Mayor threatens court order
Hannemann tells the governor that the state needs to collect the new tax surcharge
A dispute over whether the city or the state should collect a 0.5 percent general excise tax surcharge could end up in court, possibly derailing a mass transit project for Oahu.
In a letter sent yesterday to Gov. Linda Lingle, Mayor Mufi Hannemann threatened to seek a court order to have the state Department of Taxation collect the taxes if it refused to do so.
The three-page letter asks Attorney General Mark Bennett's office to give a legal explanation by Friday as to why the state would not be able to collect the taxes beginning Jan. 1.
"We really need to know from the state, why can't they follow through and obey the law?" Hannemann said.
Bennett, who is in California, said he could not comment on the letter until he returned to Hawaii on Tuesday.

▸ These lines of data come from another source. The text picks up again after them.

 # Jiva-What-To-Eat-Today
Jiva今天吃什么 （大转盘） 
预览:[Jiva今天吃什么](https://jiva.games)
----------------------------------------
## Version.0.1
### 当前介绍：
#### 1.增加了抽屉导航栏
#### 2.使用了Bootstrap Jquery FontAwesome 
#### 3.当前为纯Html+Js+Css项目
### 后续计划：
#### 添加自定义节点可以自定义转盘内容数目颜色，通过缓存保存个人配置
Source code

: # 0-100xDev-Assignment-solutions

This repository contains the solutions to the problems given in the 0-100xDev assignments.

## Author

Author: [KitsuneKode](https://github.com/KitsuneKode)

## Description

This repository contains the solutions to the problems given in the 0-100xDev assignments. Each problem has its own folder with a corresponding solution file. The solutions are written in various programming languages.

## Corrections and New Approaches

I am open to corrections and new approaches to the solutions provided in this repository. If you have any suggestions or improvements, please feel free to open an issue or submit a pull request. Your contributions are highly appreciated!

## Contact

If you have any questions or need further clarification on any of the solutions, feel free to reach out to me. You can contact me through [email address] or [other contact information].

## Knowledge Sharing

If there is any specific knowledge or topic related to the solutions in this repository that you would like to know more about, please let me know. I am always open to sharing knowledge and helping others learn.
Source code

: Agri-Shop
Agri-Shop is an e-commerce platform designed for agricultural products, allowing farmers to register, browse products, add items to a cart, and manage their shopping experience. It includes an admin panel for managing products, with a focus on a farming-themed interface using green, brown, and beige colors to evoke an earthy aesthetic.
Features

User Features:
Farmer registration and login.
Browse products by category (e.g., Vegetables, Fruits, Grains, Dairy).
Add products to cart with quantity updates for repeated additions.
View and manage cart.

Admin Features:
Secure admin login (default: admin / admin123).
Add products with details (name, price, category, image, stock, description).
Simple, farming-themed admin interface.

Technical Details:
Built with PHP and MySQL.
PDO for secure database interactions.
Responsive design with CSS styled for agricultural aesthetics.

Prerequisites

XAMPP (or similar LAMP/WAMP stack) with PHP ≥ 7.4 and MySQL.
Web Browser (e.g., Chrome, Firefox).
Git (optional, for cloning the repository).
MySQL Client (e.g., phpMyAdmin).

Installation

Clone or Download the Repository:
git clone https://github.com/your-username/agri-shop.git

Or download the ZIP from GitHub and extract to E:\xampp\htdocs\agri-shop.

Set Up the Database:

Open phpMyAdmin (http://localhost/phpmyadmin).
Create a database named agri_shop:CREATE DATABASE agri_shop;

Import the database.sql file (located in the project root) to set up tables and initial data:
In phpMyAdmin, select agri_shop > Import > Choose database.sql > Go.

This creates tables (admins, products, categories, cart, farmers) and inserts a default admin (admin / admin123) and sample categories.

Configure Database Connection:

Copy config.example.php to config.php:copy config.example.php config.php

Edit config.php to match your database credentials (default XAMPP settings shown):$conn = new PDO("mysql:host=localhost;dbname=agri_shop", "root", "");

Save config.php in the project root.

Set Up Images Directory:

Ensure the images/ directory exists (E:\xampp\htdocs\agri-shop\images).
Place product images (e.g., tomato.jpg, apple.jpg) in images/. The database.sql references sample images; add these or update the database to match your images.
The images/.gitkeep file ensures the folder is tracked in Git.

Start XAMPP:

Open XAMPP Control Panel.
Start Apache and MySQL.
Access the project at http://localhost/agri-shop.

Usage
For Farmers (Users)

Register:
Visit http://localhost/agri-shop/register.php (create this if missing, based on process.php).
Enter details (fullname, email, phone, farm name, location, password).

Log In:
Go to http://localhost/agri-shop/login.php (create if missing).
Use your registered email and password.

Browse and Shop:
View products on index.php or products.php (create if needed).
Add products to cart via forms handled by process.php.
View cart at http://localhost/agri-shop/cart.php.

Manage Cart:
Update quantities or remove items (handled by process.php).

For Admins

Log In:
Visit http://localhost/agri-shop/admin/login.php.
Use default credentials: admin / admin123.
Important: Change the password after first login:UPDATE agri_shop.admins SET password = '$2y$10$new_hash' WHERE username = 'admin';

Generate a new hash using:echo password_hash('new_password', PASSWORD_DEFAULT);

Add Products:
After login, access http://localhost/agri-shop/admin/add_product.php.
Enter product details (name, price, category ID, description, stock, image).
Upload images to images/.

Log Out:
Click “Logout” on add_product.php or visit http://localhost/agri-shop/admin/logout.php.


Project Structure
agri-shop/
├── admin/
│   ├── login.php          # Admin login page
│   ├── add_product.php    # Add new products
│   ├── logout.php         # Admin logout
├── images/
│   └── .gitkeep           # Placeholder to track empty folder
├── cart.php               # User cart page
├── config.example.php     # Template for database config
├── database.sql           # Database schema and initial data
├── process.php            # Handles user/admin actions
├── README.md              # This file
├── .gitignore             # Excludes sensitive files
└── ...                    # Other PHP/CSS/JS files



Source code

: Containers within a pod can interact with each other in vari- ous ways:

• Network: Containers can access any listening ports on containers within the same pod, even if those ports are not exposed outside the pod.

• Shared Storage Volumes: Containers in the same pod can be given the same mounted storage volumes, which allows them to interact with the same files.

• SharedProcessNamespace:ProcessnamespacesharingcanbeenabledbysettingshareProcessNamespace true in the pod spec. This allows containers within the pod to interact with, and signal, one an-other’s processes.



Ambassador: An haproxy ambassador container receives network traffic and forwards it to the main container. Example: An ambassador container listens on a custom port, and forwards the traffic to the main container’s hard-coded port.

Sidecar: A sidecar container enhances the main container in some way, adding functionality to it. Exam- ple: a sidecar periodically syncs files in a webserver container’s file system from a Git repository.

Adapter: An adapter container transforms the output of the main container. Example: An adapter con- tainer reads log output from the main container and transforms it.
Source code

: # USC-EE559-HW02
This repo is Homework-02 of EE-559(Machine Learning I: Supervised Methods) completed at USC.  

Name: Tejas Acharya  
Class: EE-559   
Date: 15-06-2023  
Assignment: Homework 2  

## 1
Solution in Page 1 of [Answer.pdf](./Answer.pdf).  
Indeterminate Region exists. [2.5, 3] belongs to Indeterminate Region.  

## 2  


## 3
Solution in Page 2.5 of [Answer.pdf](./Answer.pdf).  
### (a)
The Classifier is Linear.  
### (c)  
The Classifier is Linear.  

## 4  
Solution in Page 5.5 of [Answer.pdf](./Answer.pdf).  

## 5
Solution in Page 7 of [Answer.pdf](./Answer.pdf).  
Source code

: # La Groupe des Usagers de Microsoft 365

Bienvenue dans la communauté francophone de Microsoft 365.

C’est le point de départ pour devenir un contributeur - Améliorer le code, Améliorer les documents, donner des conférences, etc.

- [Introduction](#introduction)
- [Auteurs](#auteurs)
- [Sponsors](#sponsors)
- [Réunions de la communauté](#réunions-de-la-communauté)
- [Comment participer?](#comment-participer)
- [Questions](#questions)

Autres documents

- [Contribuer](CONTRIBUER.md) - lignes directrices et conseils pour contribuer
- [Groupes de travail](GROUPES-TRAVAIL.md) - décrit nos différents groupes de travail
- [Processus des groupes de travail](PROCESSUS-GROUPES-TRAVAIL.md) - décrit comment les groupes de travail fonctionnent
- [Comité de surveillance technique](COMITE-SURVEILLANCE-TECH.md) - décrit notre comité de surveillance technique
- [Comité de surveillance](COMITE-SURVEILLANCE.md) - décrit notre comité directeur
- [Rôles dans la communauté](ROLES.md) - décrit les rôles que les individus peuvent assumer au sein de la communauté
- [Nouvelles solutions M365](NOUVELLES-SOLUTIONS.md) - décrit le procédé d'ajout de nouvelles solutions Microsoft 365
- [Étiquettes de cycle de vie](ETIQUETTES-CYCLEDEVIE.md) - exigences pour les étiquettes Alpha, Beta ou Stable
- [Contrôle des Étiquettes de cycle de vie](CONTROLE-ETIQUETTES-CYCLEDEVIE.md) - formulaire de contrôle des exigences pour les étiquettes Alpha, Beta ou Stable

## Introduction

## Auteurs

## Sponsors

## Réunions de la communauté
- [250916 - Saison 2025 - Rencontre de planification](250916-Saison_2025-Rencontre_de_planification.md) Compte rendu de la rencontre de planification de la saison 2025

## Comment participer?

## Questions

Tax Director Kurt Kawafuchi did not return calls seeking comment.
The governor and the mayor have been sniping at each other for months over the collection of the tax.
Lingle maintains that the Tax Department cannot collect the taxes because the Legislature did not approve funds to pay for the extra costs. She was on Maui yesterday and would review the letter, said her spokesman, Russell Pang.

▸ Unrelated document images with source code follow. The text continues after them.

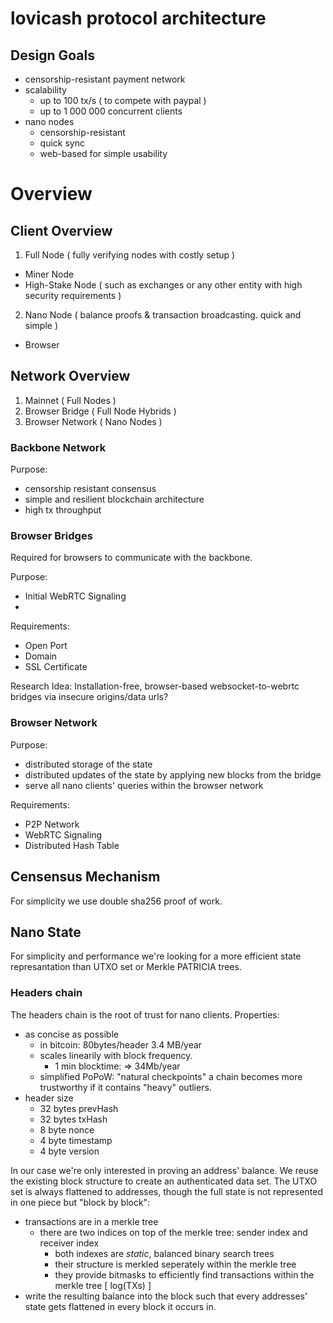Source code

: # lovicash protocol architecture

## Design Goals 
- censorship-resistant payment network
- scalability
  - up to 100 tx/s ( to compete with paypal )
  - up to 1 000 000 concurrent clients
- nano nodes
  - censorship-resistant
  - quick sync
  - web-based for simple usability

# Overview

## Client Overview
1. Full Node ( fully verifying nodes with costly setup ) 
  - Miner Node
  - High-Stake Node ( such as exchanges or any other entity with high security requirements )
2. Nano Node ( balance proofs & transaction broadcasting. quick and simple ) 
  - Browser

## Network Overview
1. Mainnet ( Full Nodes )
2. Browser Bridge ( Full Node Hybrids )
3. Browser Network ( Nano Nodes )

### Backbone Network
Purpose:
- censorship resistant consensus
- simple and resilient blockchain architecture
- high tx throughput

### Browser Bridges
Required for browsers to communicate with the backbone.

Purpose:
- Initial WebRTC Signaling
- 

Requirements:
- Open Port
- Domain
- SSL Certificate

Research Idea: Installation-free, browser-based websocket-to-webrtc bridges via insecure origins/data urls?

### Browser Network
Purpose:
- distributed storage of the state
- distributed updates of the state by applying new blocks from the bridge
- serve all nano clients' queries within the browser network

Requirements:
- P2P Network
- WebRTC Signaling
- Distributed Hash Table

## Censensus Mechanism
For simplicity we use double sha256 proof of work.

## Nano State
For simplicity and performance we're looking for a more efficient state represantation than UTXO set or Merkle PATRICIA trees.

### Headers chain
The headers chain is the root of trust for nano clients. Properties: 
- as concise as possible
  - in bitcoin: 80bytes/header 3.4 MB/year
  - scales linearily with block frequency.
    - 1 min blocktime: => 34Mb/year
  - simplified PoPoW: "natural checkpoints" a chain becomes more trustworthy if it contains "heavy" outliers. 
- header size 
  - 32 bytes prevHash
  - 32 bytes txHash
  - 8 byte nonce 
  - 4 byte timestamp
  - 4 byte version
  
In our case we're only interested in proving an address' balance. We reuse the existing block structure to create an authenticated data set. The UTXO set is always flattened to addresses, though the full state is not represented in one piece but "block by block":
- transactions are in a merkle tree
  - there are two indices on top of the merkle tree: sender index and receiver index
    - both indexes are _static_, balanced binary search trees
    - their structure is merkled seperately within the merkle tree
    - they provide bitmasks to efficiently find transactions within the merkle tree [ log(TXs) ]
- write the resulting balance into the block such that every addresses' state gets flattened in every block it occurs in.
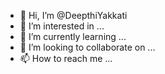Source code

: - 👋 Hi, I’m @DeepthiYakkati
- 👀 I’m interested in ...
- 🌱 I’m currently learning ...
- 💞️ I’m looking to collaborate on ...
- 📫 How to reach me ...

<!---
DeepthiYakkati/DeepthiYakkati is a ✨ special ✨ repository because its `README.md` (this file) appears on your GitHub profile.
You can click the Preview link to take a look at your changes.
--->
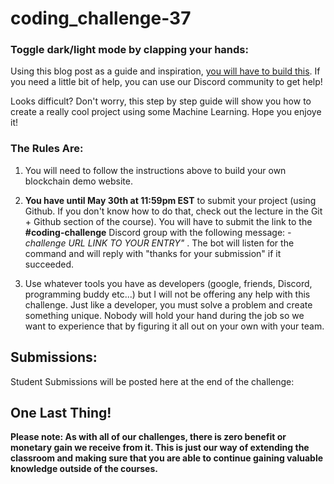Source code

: # coding_challenge-37

### Toggle dark/light mode by clapping your hands:

Using this blog post as a guide and inspiration, [you will have to build this](https://dev.to/devdevcharlie/toggle-dark-light-mode-by-clapping-your-hands-li7). If you need a little bit of help, you can use our Discord community to get help!

Looks difficult? Don't worry, this step by step guide will show you how to create a really cool project using some Machine Learning. Hope you enjoye it!



### The Rules Are:

1. You will need to follow the instructions above to build your own blockchain demo website.

2. **You have until May 30th at 11:59pm EST** to submit your project (using Github. If you don't know how to do that, check out the lecture in the Git + Github section of the course). You will have to submit the link to the **#coding-challenge** Discord group with the following message:  *-challenge URL LINK TO YOUR ENTRY"* . The bot will listen for the command and will reply with "thanks for your submission" if it succeeded.

4. Use whatever tools you have as developers (google, friends, Discord, programming buddy etc...) but I will not be offering any help with this challenge. Just like a developer, you must solve a problem and create something unique. Nobody will hold your hand during the job so we want to experience that by figuring it all out on your own with your team. 

## Submissions:

Student Submissions will be posted here at the end of the challenge:



## One Last Thing!

**Please note: As with all of our challenges, there is zero benefit or monetary gain we receive from it. This is just our way of extending the classroom and making sure that you are able to continue gaining valuable knowledge outside of the courses.**

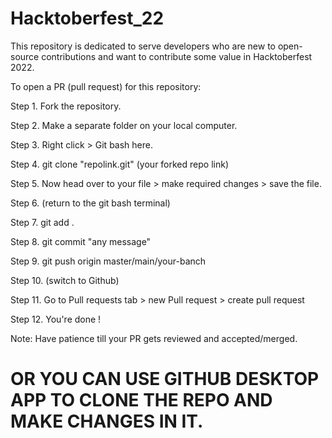 # Hacktoberfest_22
This repository is dedicated to serve developers who are new to open-source contributions and want to contribute some value in Hacktoberfest 2022.



To open a PR (pull request) for this repository:

Step 1. Fork the repository.

Step 2. Make a separate folder on your local computer.

Step 3. Right click > Git bash here.

Step 4. git clone "repolink.git" (your forked repo link)

Step 5. Now head over to your file > make required changes > save the file.

Step 6. (return to the git bash terminal)

Step 7. git add .

Step 8. git commit "any message"

Step 9. git push origin master/main/your-banch

Step 10. (switch to Github)

Step 11. Go to Pull requests tab > new Pull request > create pull request

Step 12. You're done !

Note: Have patience till your PR gets reviewed and accepted/merged.

# OR YOU CAN USE GITHUB DESKTOP APP TO CLONE THE REPO AND MAKE CHANGES IN IT.
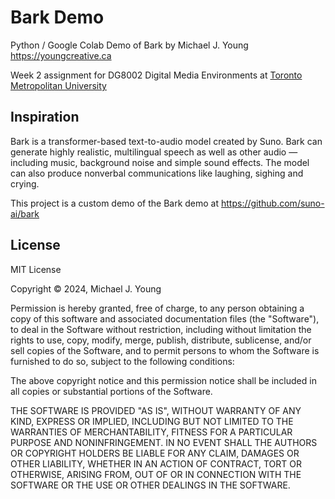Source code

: # Bark Demo

Python / Google Colab Demo of Bark by Michael J. Young
https://youngcreative.ca

Week 2 assignment for DG8002 Digital Media Environments at [Toronto Metropolitan University](https://torontomu.ca)


## Inspiration

Bark is a transformer-based text-to-audio model created by Suno. Bark can generate highly realistic, multilingual speech as well as other audio — including music, background noise and simple sound effects. The model can also produce nonverbal communications like laughing, sighing and crying.

This project is a custom demo of the Bark demo at https://github.com/suno-ai/bark


## License

MIT License

Copyright © 2024, Michael J. Young

Permission is hereby granted, free of charge, to any person obtaining a copy
of this software and associated documentation files (the "Software"), to deal
in the Software without restriction, including without limitation the rights
to use, copy, modify, merge, publish, distribute, sublicense, and/or sell
copies of the Software, and to permit persons to whom the Software is
furnished to do so, subject to the following conditions:

The above copyright notice and this permission notice shall be included in all
copies or substantial portions of the Software.

THE SOFTWARE IS PROVIDED "AS IS", WITHOUT WARRANTY OF ANY KIND, EXPRESS OR
IMPLIED, INCLUDING BUT NOT LIMITED TO THE WARRANTIES OF MERCHANTABILITY,
FITNESS FOR A PARTICULAR PURPOSE AND NONINFRINGEMENT. IN NO EVENT SHALL THE
AUTHORS OR COPYRIGHT HOLDERS BE LIABLE FOR ANY CLAIM, DAMAGES OR OTHER
LIABILITY, WHETHER IN AN ACTION OF CONTRACT, TORT OR OTHERWISE, ARISING FROM,
OUT OF OR IN CONNECTION WITH THE SOFTWARE OR THE USE OR OTHER DEALINGS IN THE
SOFTWARE.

But Hannemann said a computer vendor with the Tax Department needs to sign a contract by July 1 to be able to collect the taxes next year.

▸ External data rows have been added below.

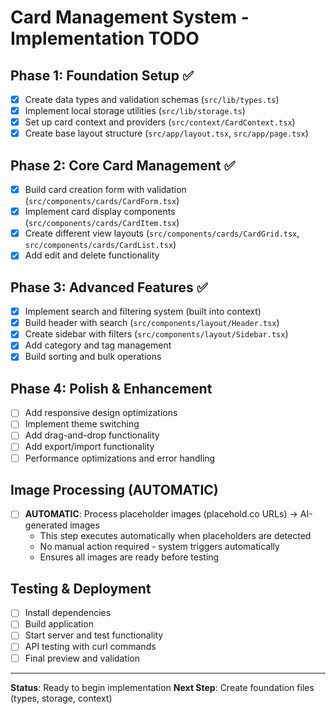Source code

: # Card Management System - Implementation TODO

## Phase 1: Foundation Setup ✅
- [x] Create data types and validation schemas (`src/lib/types.ts`)
- [x] Implement local storage utilities (`src/lib/storage.ts`) 
- [x] Set up card context and providers (`src/context/CardContext.tsx`)
- [x] Create base layout structure (`src/app/layout.tsx`, `src/app/page.tsx`)

## Phase 2: Core Card Management ✅
- [x] Build card creation form with validation (`src/components/cards/CardForm.tsx`)
- [x] Implement card display components (`src/components/cards/CardItem.tsx`)
- [x] Create different view layouts (`src/components/cards/CardGrid.tsx`, `src/components/cards/CardList.tsx`)
- [x] Add edit and delete functionality

## Phase 3: Advanced Features ✅
- [x] Implement search and filtering system (built into context)
- [x] Build header with search (`src/components/layout/Header.tsx`)
- [x] Create sidebar with filters (`src/components/layout/Sidebar.tsx`)
- [x] Add category and tag management
- [x] Build sorting and bulk operations

## Phase 4: Polish & Enhancement
- [ ] Add responsive design optimizations
- [ ] Implement theme switching
- [ ] Add drag-and-drop functionality
- [ ] Add export/import functionality
- [ ] Performance optimizations and error handling

## Image Processing (AUTOMATIC)
- [ ] **AUTOMATIC**: Process placeholder images (placehold.co URLs) → AI-generated images
  - This step executes automatically when placeholders are detected
  - No manual action required - system triggers automatically
  - Ensures all images are ready before testing

## Testing & Deployment
- [ ] Install dependencies
- [ ] Build application
- [ ] Start server and test functionality
- [ ] API testing with curl commands
- [ ] Final preview and validation

---
**Status**: Ready to begin implementation
**Next Step**: Create foundation files (types, storage, context)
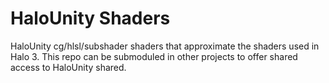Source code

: # HaloUnity Shaders

HaloUnity cg/hlsl/subshader shaders that approximate the shaders used in Halo 3. This repo can be submoduled in other projects to offer shared access to HaloUnity shared.
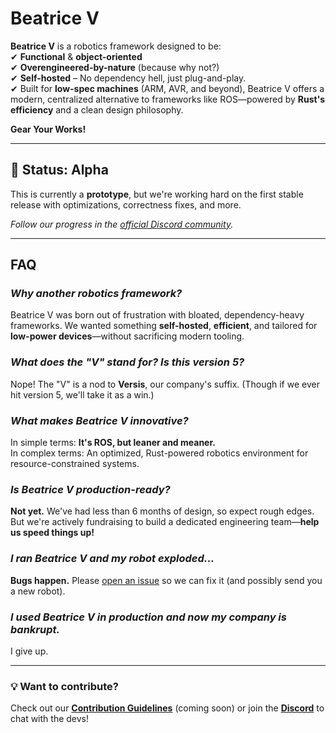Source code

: # Beatrice V  

**Beatrice V** is a robotics framework designed to be:  
✔ **Functional** & **object-oriented**  
✔ **Overengineered-by-nature** (because why not?)  
✔ **Self-hosted** – No dependency hell, just plug-and-play.  
✔ Built for **low-spec machines** (ARM, AVR, and beyond), Beatrice V offers a modern, centralized alternative to frameworks like ROS—powered by **Rust's efficiency** and a clean design philosophy.

**Gear Your Works!** 


---

## **🚧 Status: Alpha**  
This is currently a **prototype**, but we're working hard on the first stable release with optimizations, correctness fixes, and more.  

*Follow our progress in the [official Discord community](https://discord.gg/EFg5D2VDEG).*  

---

## **FAQ**  

### *Why another robotics framework?*  
Beatrice V was born out of frustration with bloated, dependency-heavy frameworks. We wanted something **self-hosted**, **efficient**, and tailored for **low-power devices**—without sacrificing modern tooling.  

### *What does the "V" stand for? Is this version 5?*  
Nope! The "V" is a nod to **Versis**, our company's suffix. (Though if we ever hit version 5, we'll take it as a win.)  

### *What makes Beatrice V innovative?*  
In simple terms: **It's ROS, but leaner and meaner.**  
In complex terms: An optimized, Rust-powered robotics environment for resource-constrained systems.  

### *Is Beatrice V production-ready?*  
**Not yet.** We've had less than 6 months of design, so expect rough edges. But we're actively fundraising to build a dedicated engineering team—**help us speed things up!**  

### *I ran Beatrice V and my robot exploded...*  
**Bugs happen.** Please [open an issue](https://github.com/Lunoversis/beatrice_v/issues) so we can fix it (and possibly send you a new robot).  

### *I used Beatrice V in production and now my company is bankrupt.*  
I give up.

---

### **💡 Want to contribute?**  
Check out our **[Contribution Guidelines](#)** (coming soon) or join the **[Discord](https://discord.gg/EFg5D2VDEG)** to chat with the devs!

"Any delay in the collection of the county surcharge on state tax would result in the delay of the city's planned mass transit project," the mayor wrote in the letter. "Such delay may also jeopardize federal funding."
Last year, lawmakers gave the city the authority to levy the new tax for city transit projects, but it also designated that the state should collect the tax. The new county surcharge would add 0.5 percent for Honolulu to the 4 percent general excise tax being paid statewide.
Lingle tried unsuccessfully this past session to get the law changed so that the city would collect the tax.
Funding to assist the state Tax Department to prepare to collect the tax was nixed in the final days of the legislative session.
Lingle said she would consider a request from legislative leaders to go back into a special session to fix the problem.
The mayor said he is also open to having lawmakers reconvene.
"I also asked them, Do they have any other ideas to remedy this situation?" Hannemann said.